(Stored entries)
○ ○ ○ ○ ○ ○ ○

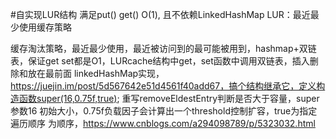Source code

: #自实现LUR结构 
满足put() get() O(1), 且不依赖LinkedHashMap
LUR：最近最少使用缓存策略

缓存淘汰策略，最近最少使用，最近被访问到的最可能被用到，hashmap+双链表，保证get set都是O1，LURcache结构中get，set函数中调用双链表，插入删除和放在最前面
linkedHashMap实现，https://juejin.im/post/5d567642e51d4561f40add67，搞个结构继承它，定义构造函数super(16,0.75f,true); 重写removeEldestEntry判断是否大于容量，super参数16 初始大小，0.75f负载因子会计算出一个threshold控制扩容，true为指定遍历顺序 为顺序，https://www.cnblogs.com/a294098789/p/5323032.html

```java

```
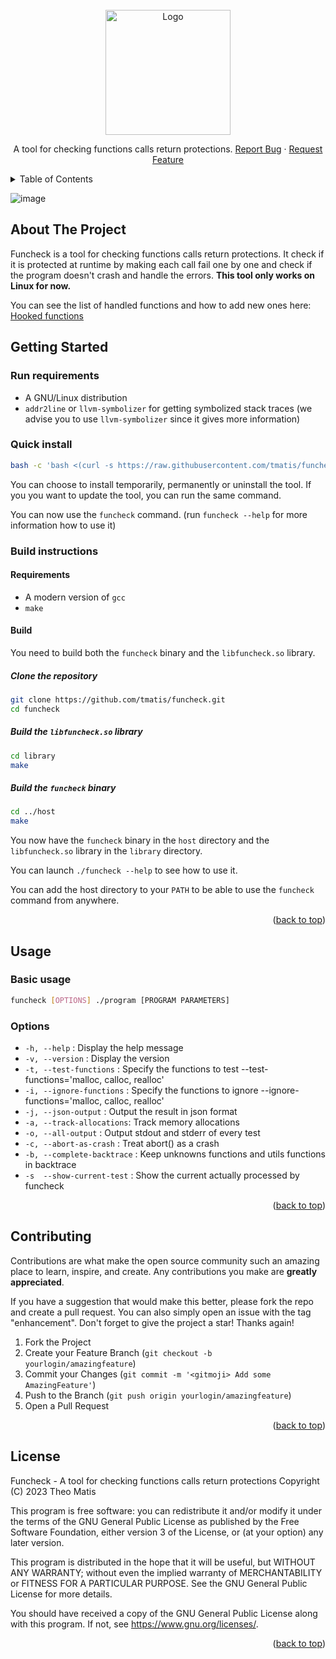 <br />
<div align="center">
  <a href="https://github.com/tmatis/funcheck">
    <img src="https://user-images.githubusercontent.com/54767855/227778602-a56ecf02-4d6e-4472-8054-5e2e551eb42e.png" alt="Logo" height="200"/>
  </a>

  <p align="center">
    A tool for checking functions calls return protections.
    <a href="https://github.com/tmatis/funcheck/issues">Report Bug</a>
    ·
    <a href="https://github.com/tmatis/funcheck/issues">Request Feature</a>
  </p>
</div>

<details>
  <summary>Table of Contents</summary>
  <ol>
    <li>
      <a href="#about-the-project">About The Project</a>
    </li>
    <li>
      <a href="#getting-started">Getting Started</a>
      <ul>
        <li><a href="#run-requirements">Run requirements</a></li>
        <li><a href="#quick-install">Quick install</a></li>
        <li><a href="#build-instructions">Build instructions</a></li>
      </ul>
    </li>
    <li>
      <a href="#usage">Usage</a>
      <ul>
        <li><a href="#basic-usage">Basic usage</a></li>
        <li><a href="#options">Options</a></li>
      </ul>
    <li><a href="#contributing">Contributing</a></li>
    <li><a href="#license">License</a></li>
    </li>
  </ol>
</details>

![image](https://user-images.githubusercontent.com/54767855/227782671-b88067e2-76ff-4e77-9067-3f7b937376c4.png)

## About The Project

Funcheck is a tool for checking functions calls return protections. It check if it is protected at runtime by
making each call fail one by one and check if the program doesn't crash and handle the errors.
**This tool only works on Linux for now.**

You can see the list of handled functions and how to add new ones here: [Hooked functions](https://github.com/tmatis/funcheck/wiki/Functions)

## Getting Started

### Run requirements

- A GNU/Linux distribution
- `addr2line` or `llvm-symbolizer` for getting symbolized stack traces (we advise you to use `llvm-symbolizer` since it gives more information)

### Quick install

```bash
bash -c 'bash <(curl -s https://raw.githubusercontent.com/tmatis/funcheck/main/scripts/install.sh)'
```

You can choose to install temporarily, permanently or uninstall the tool.
If you you want to update the tool, you can run the same command.

You can now use the `funcheck` command. (run `funcheck --help` for more information how to use it)

### Build instructions

#### Requirements

- A modern version of `gcc`
- `make`

#### Build

You need to build both the `funcheck` binary and the `libfuncheck.so` library.

##### Clone the repository

```bash
git clone https://github.com/tmatis/funcheck.git
cd funcheck
```

##### Build the `libfuncheck.so` library

```bash
cd library
make
```

##### Build the `funcheck` binary

```bash
cd ../host
make
```

You now have the `funcheck` binary in the `host` directory and the `libfuncheck.so` library in the `library` directory.

You can launch `./funcheck --help` to see how to use it.

You can add the host directory to your `PATH` to be able to use the `funcheck` command from anywhere.

<p align="right">(<a href="#top">back to top</a>)</p>

## Usage

### Basic usage

```bash
funcheck [OPTIONS] ./program [PROGRAM PARAMETERS]
```

### Options

- `-h, --help` : Display the help message
- `-v, --version` : Display the version
- `-t, --test-functions` : Specify the functions to test --test-functions='malloc, calloc, realloc'
- `-i, --ignore-functions` : Specify the functions to ignore --ignore-functions='malloc, calloc, realloc'
- `-j, --json-output` : Output the result in json format
- `-a, --track-allocations`: Track memory allocations
- `-o, --all-output` : Output stdout and stderr of every test
- `-c, --abort-as-crash` : Treat abort() as a crash
- `-b, --complete-backtrace` :  Keep unknowns functions and utils functions in backtrace
- `-s  --show-current-test` : Show the current actually processed by funcheck

<p align="right">(<a href="#top">back to top</a>)</p>

## Contributing

Contributions are what make the open source community such an amazing place to learn, inspire, and create. Any contributions you make are **greatly appreciated**.

If you have a suggestion that would make this better, please fork the repo and create a pull request. You can also simply open an issue with the tag "enhancement".
Don't forget to give the project a star! Thanks again!

1. Fork the Project
2. Create your Feature Branch (`git checkout -b yourlogin/amazingfeature`)
3. Commit your Changes (`git commit -m '<gitmoji> Add some AmazingFeature'`)
4. Push to the Branch (`git push origin yourlogin/amazingfeature`)
5. Open a Pull Request

<p align="right">(<a href="#top">back to top</a>)</p>

## License

Funcheck - A tool for checking functions calls return protections
Copyright (C) 2023  Theo Matis

This program is free software: you can redistribute it and/or modify
it under the terms of the GNU General Public License as published by
the Free Software Foundation, either version 3 of the License, or
(at your option) any later version.

This program is distributed in the hope that it will be useful,
but WITHOUT ANY WARRANTY; without even the implied warranty of
MERCHANTABILITY or FITNESS FOR A PARTICULAR PURPOSE.  See the
GNU General Public License for more details.

You should have received a copy of the GNU General Public License
along with this program.  If not, see <https://www.gnu.org/licenses/>.

<p align="right">(<a href="#top">back to top</a>)</p>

○ ○ ○ ○ ○ ○ ○

(What you should do): Up to and including the line with "缓存淘汰策略，最近最少使用，", repeat every line from the top of the entries exactly, but not the pictures.

(Answer box):
Source code

: #自实现LUR结构 
满足put() get() O(1), 且不依赖LinkedHashMap
LUR：最近最少使用缓存策略

缓存淘汰策略，最近最少使用，最近被访问到的最可能被用到，hashmap+双链表，保证get set都是O1，LURcache结构中get，set函数中调用双链表，插入删除和放在最前面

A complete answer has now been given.